He finishes up the book with chapters concerning depression, support groups, and one specific chapter dedicated to the group Kinder-Mourn. (Although I don’t doubt the helpfulness and legitimacy of this group – and I am certainly grateful for any group supporting bereaved parents! – it seemed odd to me to include one entire,  specific chapter on Kinder-Mourn. It seemed more like a specific plug for the group, written by one of its board members. Just my opinion.)

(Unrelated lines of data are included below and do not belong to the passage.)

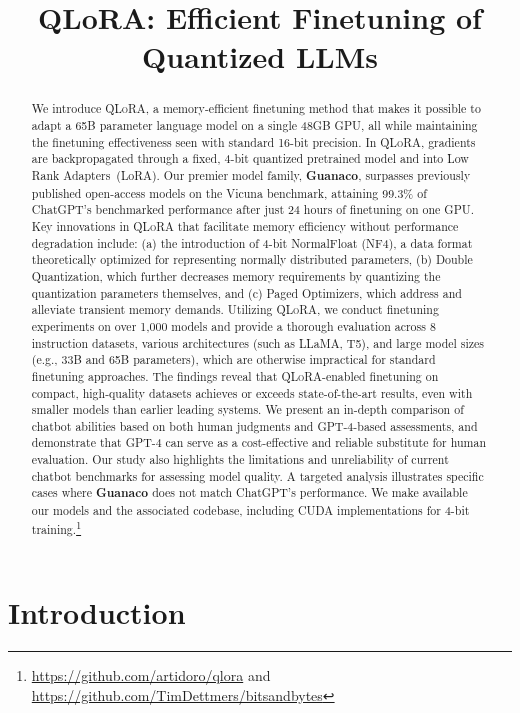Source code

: \title{QLoRA: Efficient Finetuning of Quantized LLMs}

\begin{abstract}
We introduce \textsc{QLoRA}, a memory-efficient finetuning method that makes it possible to adapt a 65B parameter language model on a single 48GB GPU, all while maintaining the finetuning effectiveness seen with standard 16-bit precision. In \textsc{QLoRA}, gradients are backpropagated through a fixed, 4-bit quantized pretrained model and into Low Rank Adapters~(LoRA). Our premier model family, \textbf{Guanaco}, surpasses previously published open-access models on the Vicuna benchmark, attaining 99.3\% of ChatGPT’s benchmarked performance after just 24 hours of finetuning on one GPU. Key innovations in \textsc{QLoRA} that facilitate memory efficiency without performance degradation include: (a) the introduction of 4-bit NormalFloat (NF4), a data format theoretically optimized for representing normally distributed parameters, (b) Double Quantization, which further decreases memory requirements by quantizing the quantization parameters themselves, and (c) Paged Optimizers, which address and alleviate transient memory demands. Utilizing \textsc{QLoRA}, we conduct finetuning experiments on over 1,000 models and provide a thorough evaluation across 8 instruction datasets, various architectures (such as LLaMA, T5), and large model sizes (e.g., 33B and 65B parameters), which are otherwise impractical for standard finetuning approaches. The findings reveal that \textsc{QLoRA}-enabled finetuning on compact, high-quality datasets achieves or exceeds state-of-the-art results, even with smaller models than earlier leading systems. We present an in-depth comparison of chatbot abilities based on both human judgments and GPT-4-based assessments, and demonstrate that GPT-4 can serve as a cost-effective and reliable substitute for human evaluation. Our study also highlights the limitations and unreliability of current chatbot benchmarks for assessing model quality. A targeted analysis illustrates specific cases where \textbf{Guanaco} does not match ChatGPT's performance. We make available our models and the associated codebase, including CUDA implementations for 4-bit training.\footnote{\url{https://github.com/artidoro/qlora} and \url{https://github.com/TimDettmers/bitsandbytes}}
\end{abstract}

\section{Introduction}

Overall, I would recommend this book. I think anyone – professionals, those surrounding grievers, and grieving parents – would find helpful information here. Probably my only wish was that his sample size had been a little larger (although each group leader from which his interviewees were pulled felt like a good/accurate cross-section of participants was represented), and that his research had been from all sections of the country (his interviews of “white, generally middle-class Americans (28)” took place in the southeast). I’m sure time and financial constraints made both of these difficult. However, Dr. Knapp does feel that the group is accurately “representative of the ‘typical’ American family (28).” As always, one must filter out what applies to his or her own specific situation. There is no one shoe that fits all, but it bears mentioning that I made so many notes while reading this book that I bought the updated version to re-read and for reference.

Knapp, Ronald J. Beyond Endurance: When a Child Dies. New York: Schocken Books, 1986.